Saved entries
============================================================
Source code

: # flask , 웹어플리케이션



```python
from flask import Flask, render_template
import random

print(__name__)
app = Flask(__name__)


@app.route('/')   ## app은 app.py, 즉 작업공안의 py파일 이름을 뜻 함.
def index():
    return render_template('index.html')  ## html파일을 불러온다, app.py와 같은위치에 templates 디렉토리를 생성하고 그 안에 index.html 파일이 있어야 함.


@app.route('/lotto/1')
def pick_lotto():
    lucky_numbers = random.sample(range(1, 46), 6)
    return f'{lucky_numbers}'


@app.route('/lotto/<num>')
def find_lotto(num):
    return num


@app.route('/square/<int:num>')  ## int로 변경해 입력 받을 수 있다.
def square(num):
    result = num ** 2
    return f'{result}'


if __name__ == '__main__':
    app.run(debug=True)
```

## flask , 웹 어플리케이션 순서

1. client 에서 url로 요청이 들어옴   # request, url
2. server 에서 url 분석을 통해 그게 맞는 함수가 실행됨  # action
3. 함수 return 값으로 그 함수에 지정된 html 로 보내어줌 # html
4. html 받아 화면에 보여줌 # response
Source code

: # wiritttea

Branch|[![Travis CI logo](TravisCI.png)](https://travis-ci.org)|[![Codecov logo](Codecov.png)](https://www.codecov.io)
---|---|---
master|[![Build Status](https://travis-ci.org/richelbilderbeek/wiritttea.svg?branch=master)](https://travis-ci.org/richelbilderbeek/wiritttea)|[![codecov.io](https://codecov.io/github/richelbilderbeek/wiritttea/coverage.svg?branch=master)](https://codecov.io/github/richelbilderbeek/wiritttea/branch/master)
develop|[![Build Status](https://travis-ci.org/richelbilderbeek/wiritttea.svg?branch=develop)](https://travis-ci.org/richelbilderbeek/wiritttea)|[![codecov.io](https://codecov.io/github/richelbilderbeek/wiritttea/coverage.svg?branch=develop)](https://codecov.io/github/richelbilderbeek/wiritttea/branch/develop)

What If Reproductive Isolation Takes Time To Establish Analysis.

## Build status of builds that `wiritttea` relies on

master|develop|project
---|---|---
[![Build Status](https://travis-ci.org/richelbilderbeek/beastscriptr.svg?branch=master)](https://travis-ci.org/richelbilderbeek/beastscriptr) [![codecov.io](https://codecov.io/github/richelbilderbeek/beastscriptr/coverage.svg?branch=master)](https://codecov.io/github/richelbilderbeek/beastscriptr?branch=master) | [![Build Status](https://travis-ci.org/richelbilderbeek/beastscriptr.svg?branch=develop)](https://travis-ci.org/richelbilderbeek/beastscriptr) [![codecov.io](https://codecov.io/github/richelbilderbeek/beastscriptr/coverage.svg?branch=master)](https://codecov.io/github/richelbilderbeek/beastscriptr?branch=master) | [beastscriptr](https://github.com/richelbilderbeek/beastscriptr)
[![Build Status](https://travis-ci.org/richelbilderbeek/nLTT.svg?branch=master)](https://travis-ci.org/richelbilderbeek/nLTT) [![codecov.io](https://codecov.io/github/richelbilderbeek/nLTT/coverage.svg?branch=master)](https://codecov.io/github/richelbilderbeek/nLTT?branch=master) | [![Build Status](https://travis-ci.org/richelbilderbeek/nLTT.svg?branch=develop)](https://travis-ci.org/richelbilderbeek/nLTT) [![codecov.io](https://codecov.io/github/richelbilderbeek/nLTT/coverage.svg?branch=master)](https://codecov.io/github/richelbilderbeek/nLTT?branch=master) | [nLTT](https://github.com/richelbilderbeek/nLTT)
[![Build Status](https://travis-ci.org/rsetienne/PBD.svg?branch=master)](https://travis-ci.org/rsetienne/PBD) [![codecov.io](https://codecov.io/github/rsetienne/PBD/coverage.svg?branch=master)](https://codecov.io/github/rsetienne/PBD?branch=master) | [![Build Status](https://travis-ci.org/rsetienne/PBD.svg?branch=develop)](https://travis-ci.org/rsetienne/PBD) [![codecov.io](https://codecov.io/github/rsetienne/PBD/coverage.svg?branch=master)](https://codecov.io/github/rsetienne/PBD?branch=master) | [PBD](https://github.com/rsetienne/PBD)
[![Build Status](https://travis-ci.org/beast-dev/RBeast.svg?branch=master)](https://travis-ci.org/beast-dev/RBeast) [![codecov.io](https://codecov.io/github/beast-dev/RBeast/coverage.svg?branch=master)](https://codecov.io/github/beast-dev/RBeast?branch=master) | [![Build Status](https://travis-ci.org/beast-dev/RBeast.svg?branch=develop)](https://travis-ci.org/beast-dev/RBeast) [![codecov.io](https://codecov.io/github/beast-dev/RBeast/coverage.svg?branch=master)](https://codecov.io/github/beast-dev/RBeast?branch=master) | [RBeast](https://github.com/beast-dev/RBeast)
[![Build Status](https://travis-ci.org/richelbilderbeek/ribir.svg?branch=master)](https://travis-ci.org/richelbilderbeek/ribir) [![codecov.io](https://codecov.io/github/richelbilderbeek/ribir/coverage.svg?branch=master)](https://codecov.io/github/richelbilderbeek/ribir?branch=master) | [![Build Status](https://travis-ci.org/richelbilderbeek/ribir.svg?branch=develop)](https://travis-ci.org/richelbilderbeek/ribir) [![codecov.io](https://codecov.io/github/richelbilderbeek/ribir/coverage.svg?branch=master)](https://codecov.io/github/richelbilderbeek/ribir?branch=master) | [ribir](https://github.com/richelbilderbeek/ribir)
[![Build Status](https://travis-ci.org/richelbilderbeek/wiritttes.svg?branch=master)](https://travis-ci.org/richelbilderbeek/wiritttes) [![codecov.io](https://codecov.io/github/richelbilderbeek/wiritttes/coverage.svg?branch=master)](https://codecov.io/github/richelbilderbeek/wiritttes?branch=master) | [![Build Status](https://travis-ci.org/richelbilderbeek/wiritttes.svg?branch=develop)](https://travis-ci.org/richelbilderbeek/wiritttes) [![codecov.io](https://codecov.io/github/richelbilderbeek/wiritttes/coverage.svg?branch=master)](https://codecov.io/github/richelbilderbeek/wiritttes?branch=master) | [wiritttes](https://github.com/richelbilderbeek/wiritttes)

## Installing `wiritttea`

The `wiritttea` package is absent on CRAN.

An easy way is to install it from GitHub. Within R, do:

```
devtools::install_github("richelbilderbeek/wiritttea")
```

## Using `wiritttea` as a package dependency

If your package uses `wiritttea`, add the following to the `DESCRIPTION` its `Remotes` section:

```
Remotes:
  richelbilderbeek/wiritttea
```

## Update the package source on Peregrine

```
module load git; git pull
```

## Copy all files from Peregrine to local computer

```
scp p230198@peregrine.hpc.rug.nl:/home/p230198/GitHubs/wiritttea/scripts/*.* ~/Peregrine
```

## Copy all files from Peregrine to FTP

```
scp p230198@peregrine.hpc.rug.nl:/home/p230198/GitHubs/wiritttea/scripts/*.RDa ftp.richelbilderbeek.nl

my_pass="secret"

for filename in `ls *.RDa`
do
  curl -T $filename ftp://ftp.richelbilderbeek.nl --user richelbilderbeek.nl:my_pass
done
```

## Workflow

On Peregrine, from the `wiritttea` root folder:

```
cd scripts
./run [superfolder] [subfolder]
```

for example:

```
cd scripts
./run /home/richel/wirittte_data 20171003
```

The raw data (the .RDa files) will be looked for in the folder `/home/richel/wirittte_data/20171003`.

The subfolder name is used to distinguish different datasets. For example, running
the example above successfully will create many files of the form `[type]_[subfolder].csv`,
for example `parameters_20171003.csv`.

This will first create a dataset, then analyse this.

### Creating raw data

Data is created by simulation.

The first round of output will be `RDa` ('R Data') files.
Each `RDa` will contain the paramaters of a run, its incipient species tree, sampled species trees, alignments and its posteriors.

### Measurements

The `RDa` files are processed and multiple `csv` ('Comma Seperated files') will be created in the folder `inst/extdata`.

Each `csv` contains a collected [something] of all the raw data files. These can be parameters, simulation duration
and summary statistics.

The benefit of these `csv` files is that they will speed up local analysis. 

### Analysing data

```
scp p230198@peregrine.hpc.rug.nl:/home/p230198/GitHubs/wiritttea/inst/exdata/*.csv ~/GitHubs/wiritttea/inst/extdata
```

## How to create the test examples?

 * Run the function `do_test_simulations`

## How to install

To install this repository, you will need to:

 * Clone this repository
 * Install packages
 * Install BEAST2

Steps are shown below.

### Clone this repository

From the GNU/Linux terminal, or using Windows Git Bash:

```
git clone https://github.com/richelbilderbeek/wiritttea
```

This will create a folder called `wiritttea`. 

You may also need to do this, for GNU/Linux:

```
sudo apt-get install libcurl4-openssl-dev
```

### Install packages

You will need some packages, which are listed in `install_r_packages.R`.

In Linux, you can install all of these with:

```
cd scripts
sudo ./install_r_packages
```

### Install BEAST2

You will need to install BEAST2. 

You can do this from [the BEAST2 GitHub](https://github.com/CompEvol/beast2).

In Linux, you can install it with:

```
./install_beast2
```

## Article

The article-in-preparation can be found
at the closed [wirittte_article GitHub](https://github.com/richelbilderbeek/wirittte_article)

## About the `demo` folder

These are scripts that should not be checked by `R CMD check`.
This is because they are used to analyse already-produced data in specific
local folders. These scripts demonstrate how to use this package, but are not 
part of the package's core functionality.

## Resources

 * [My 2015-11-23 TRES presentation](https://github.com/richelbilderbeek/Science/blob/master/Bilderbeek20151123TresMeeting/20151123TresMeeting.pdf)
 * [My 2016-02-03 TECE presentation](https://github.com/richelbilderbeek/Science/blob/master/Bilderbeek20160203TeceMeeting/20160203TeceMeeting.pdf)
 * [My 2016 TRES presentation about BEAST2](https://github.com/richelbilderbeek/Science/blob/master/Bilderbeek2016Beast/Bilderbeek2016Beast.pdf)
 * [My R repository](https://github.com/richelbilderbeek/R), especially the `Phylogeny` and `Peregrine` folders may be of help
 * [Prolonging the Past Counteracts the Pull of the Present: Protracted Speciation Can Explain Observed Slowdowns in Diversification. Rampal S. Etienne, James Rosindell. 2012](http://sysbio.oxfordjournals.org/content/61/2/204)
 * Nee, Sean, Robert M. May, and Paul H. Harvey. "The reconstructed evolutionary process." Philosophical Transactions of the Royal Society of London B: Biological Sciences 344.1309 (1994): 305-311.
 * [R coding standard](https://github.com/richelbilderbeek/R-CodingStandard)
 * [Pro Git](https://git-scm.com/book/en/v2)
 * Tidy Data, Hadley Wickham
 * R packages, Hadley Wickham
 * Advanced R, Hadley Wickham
============================================================
• _Task directions_
Starting at the first line of the records above, please copy each line exactly until you reach the line containing "1. client 에서". Include that line and stop there.

• _Your response_
Source code

: # flask , 웹어플리케이션



```python
from flask import Flask, render_template
import random

print(__name__)
app = Flask(__name__)


@app.route('/')   ## app은 app.py, 즉 작업공안의 py파일 이름을 뜻 함.
def index():
    return render_template('index.html')  ## html파일을 불러온다, app.py와 같은위치에 templates 디렉토리를 생성하고 그 안에 index.html 파일이 있어야 함.


@app.route('/lotto/1')
def pick_lotto():
    lucky_numbers = random.sample(range(1, 46), 6)
    return f'{lucky_numbers}'


@app.route('/lotto/<num>')
def find_lotto(num):
    return num


@app.route('/square/<int:num>')  ## int로 변경해 입력 받을 수 있다.
def square(num):
    result = num ** 2
    return f'{result}'


if __name__ == '__main__':
    app.run(debug=True)
```

## flask , 웹 어플리케이션 순서

1. client 에서 url로 요청이 들어옴   # request, url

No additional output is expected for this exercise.